Sheepberry Tree
Sheepberry (Viburnum Lentago, Linn.)-A small. roundheaded tree, of many slender, pendulous branches. Twigs pubescent, becoming smooth. Bark brown, broken into thick, scaly plates. Wood heavy, hard, brownish yellow, close textured, bad smelling. Buds red; axillary long pointed, in two pubescent scales; terminal, button-like, with long, abruptly tapering scales.Leaves 2 to 3 inches long, ovate, with tapering apex and base, serrate, shining, leathery, opposite, pitted with black underneath; autumn colours orange and red; petioles stout, short, with wavy, winged margins.
Flowers, April to June, in flat cymes, 3 to 5 inches across; white, perfect. Fruit, September, oval, dark blue drupes, sweetish, juicy, smooth, with pale bloom on red pedicels, few in a cluster.
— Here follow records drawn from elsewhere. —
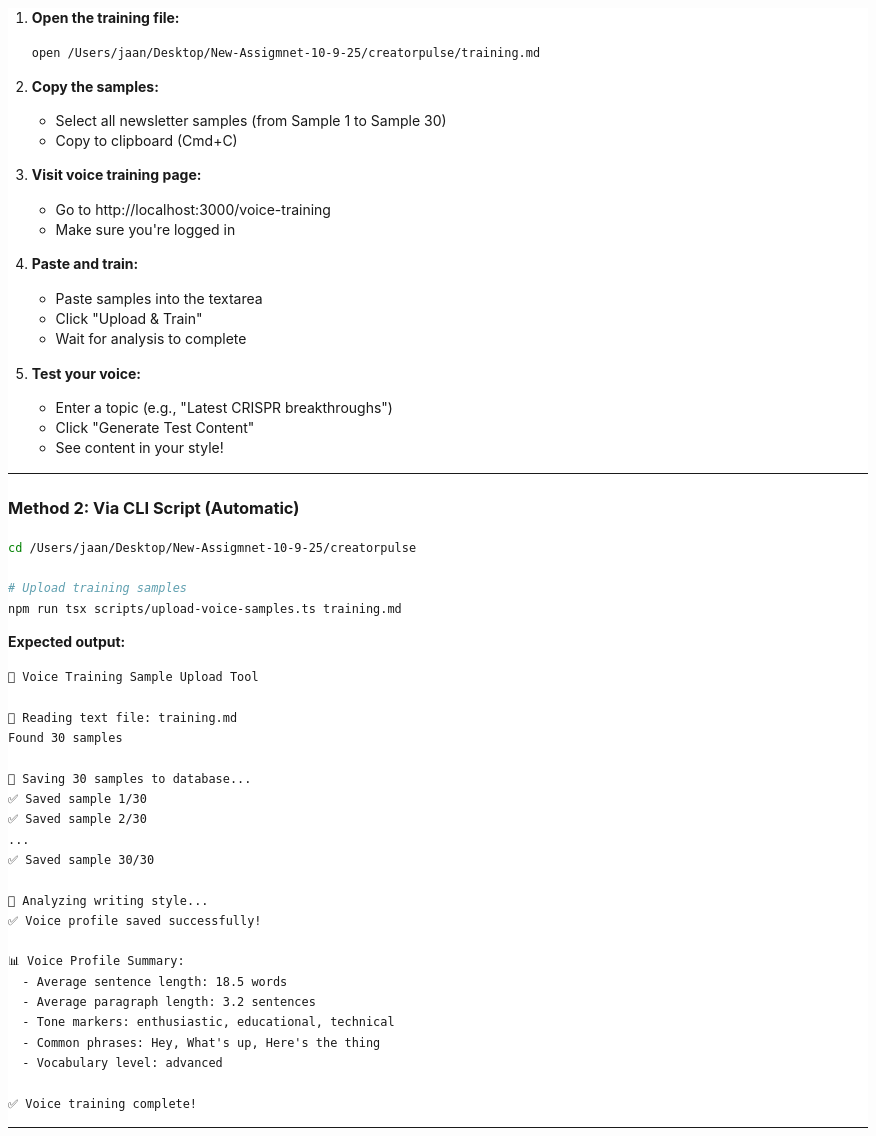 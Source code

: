 1. **Open the training file:**
   ```bash
   open /Users/jaan/Desktop/New-Assigmnet-10-9-25/creatorpulse/training.md
   ```

2. **Copy the samples:**
   - Select all newsletter samples (from Sample 1 to Sample 30)
   - Copy to clipboard (Cmd+C)

3. **Visit voice training page:**
   - Go to http://localhost:3000/voice-training
   - Make sure you're logged in

4. **Paste and train:**
   - Paste samples into the textarea
   - Click "Upload & Train"
   - Wait for analysis to complete

5. **Test your voice:**
   - Enter a topic (e.g., "Latest CRISPR breakthroughs")
   - Click "Generate Test Content"
   - See content in your style!

---

### **Method 2: Via CLI Script** (Automatic)

```bash
cd /Users/jaan/Desktop/New-Assigmnet-10-9-25/creatorpulse

# Upload training samples
npm run tsx scripts/upload-voice-samples.ts training.md
```

**Expected output:**
```
🎤 Voice Training Sample Upload Tool

📄 Reading text file: training.md
Found 30 samples

💾 Saving 30 samples to database...
✅ Saved sample 1/30
✅ Saved sample 2/30
...
✅ Saved sample 30/30

🔄 Analyzing writing style...
✅ Voice profile saved successfully!

📊 Voice Profile Summary:
  - Average sentence length: 18.5 words
  - Average paragraph length: 3.2 sentences
  - Tone markers: enthusiastic, educational, technical
  - Common phrases: Hey, What's up, Here's the thing
  - Vocabulary level: advanced

✅ Voice training complete!
```

--- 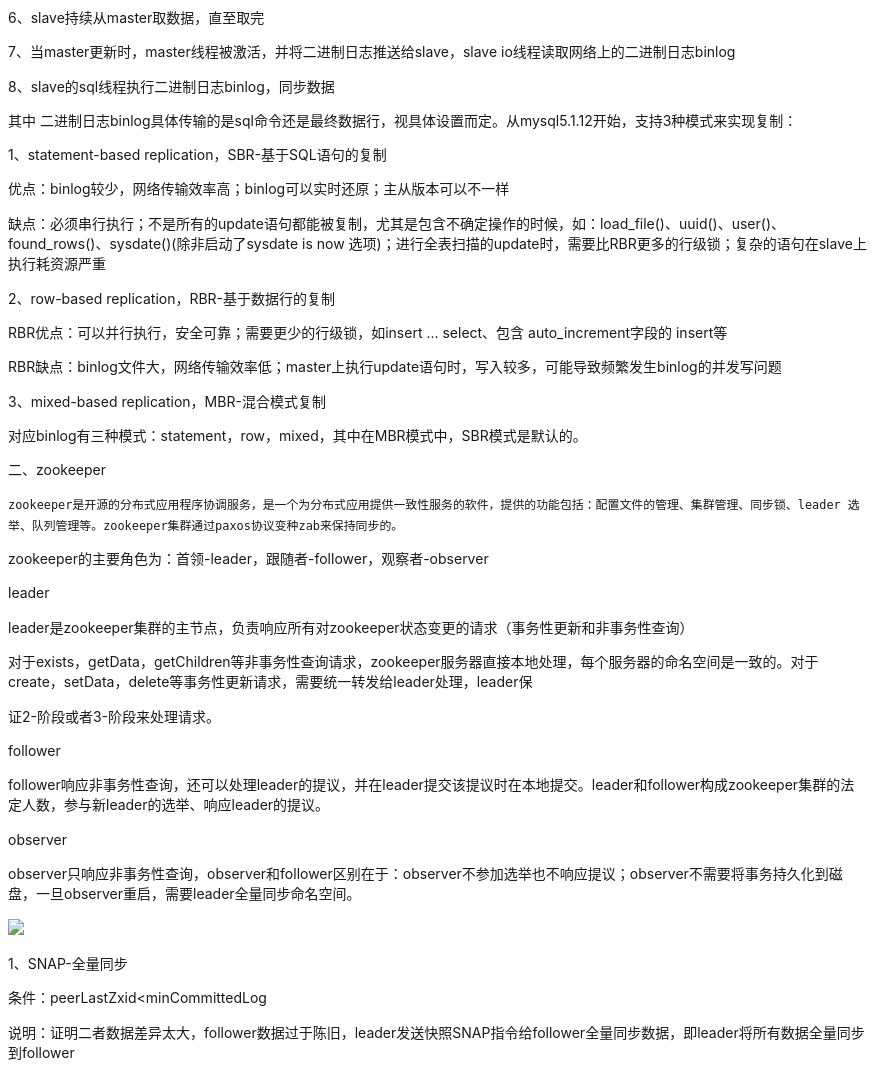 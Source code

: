 6、slave持续从master取数据，直至取完

7、当master更新时，master线程被激活，并将二进制日志推送给slave，slave io线程读取网络上的二进制日志binlog

8、slave的sql线程执行二进制日志binlog，同步数据



其中 二进制日志binlog具体传输的是sql命令还是最终数据行，视具体设置而定。从mysql5.1.12开始，支持3种模式来实现复制：

1、statement-based replication，SBR-基于SQL语句的复制

优点：binlog较少，网络传输效率高；binlog可以实时还原；主从版本可以不一样

缺点：必须串行执行；不是所有的update语句都能被复制，尤其是包含不确定操作的时候，如：load_file()、uuid()、user()、found_rows()、sysdate()(除非启动了sysdate is now 选项)；进行全表扫描的update时，需要比RBR更多的行级锁；复杂的语句在slave上执行耗资源严重

2、row-based replication，RBR-基于数据行的复制

RBR优点：可以并行执行，安全可靠；需要更少的行级锁，如insert ... select、包含 auto_increment字段的 insert等

RBR缺点：binlog文件大，网络传输效率低；master上执行update语句时，写入较多，可能导致频繁发生binlog的并发写问题

3、mixed-based replication，MBR-混合模式复制

对应binlog有三种模式：statement，row，mixed，其中在MBR模式中，SBR模式是默认的。





二、zookeeper

    zookeeper是开源的分布式应用程序协调服务，是一个为分布式应用提供一致性服务的软件，提供的功能包括：配置文件的管理、集群管理、同步锁、leader 选举、队列管理等。zookeeper集群通过paxos协议变种zab来保持同步的。

   zookeeper的主要角色为：首领-leader，跟随者-follower，观察者-observer

leader

   leader是zookeeper集群的主节点，负责响应所有对zookeeper状态变更的请求（事务性更新和非事务性查询）

   对于exists，getData，getChildren等非事务性查询请求，zookeeper服务器直接本地处理，每个服务器的命名空间是一致的。对于create，setData，delete等事务性更新请求，需要统一转发给leader处理，leader保

证2-阶段或者3-阶段来处理请求。

follower

   follower响应非事务性查询，还可以处理leader的提议，并在leader提交该提议时在本地提交。leader和follower构成zookeeper集群的法定人数，参与新leader的选举、响应leader的提议。

observer

   observer只响应非事务性查询，observer和follower区别在于：observer不参加选举也不响应提议；observer不需要将事务持久化到磁盘，一旦observer重启，需要leader全量同步命名空间。

![](https://img-blog.csdn.net/20161003124428156?watermark/2/text/aHR0cDovL2Jsb2cuY3Nkbi5uZXQv/font/5a6L5L2T/fontsize/400/fill/I0JBQkFCMA==/dissolve/70/gravity/Center)

1、SNAP-全量同步

条件：peerLastZxid<minCommittedLog

说明：证明二者数据差异太大，follower数据过于陈旧，leader发送快照SNAP指令给follower全量同步数据，即leader将所有数据全量同步到follower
Preferred habitat, moist soil of rocky stream borders or edges of swamps. Distribution, Quebec to Saskatchewan; south to Alabama along Appalachian Mountains; west to Nebraska, Kansas and Wyoming. Uses: Ornamental shrubs or trees in Eastern States.
The sheepberry, with its shining leaves set opposite, is likely to be mistaken for a dogwood. But the prominent, wavywinged margins of the petioles are the best distinguishing character. The multitudinous tiny flowers are in cymes like the elders, and after them come a few oval berries of fair size, dark blue, looking not unlike those of a dogwood, for they hang on coral-red branching stems. They are good to eat-if one is very hungry.
The chief merit of this little tree is its beauty, and because of this it finds its way into many Eastern parks and gardens. There is no season when it is not good to look upon. It is a familiar inhabitant of fence rows and the edges of woodlands. It blooms in late May, and holds its ripe fruits over winter for birds to feed upon.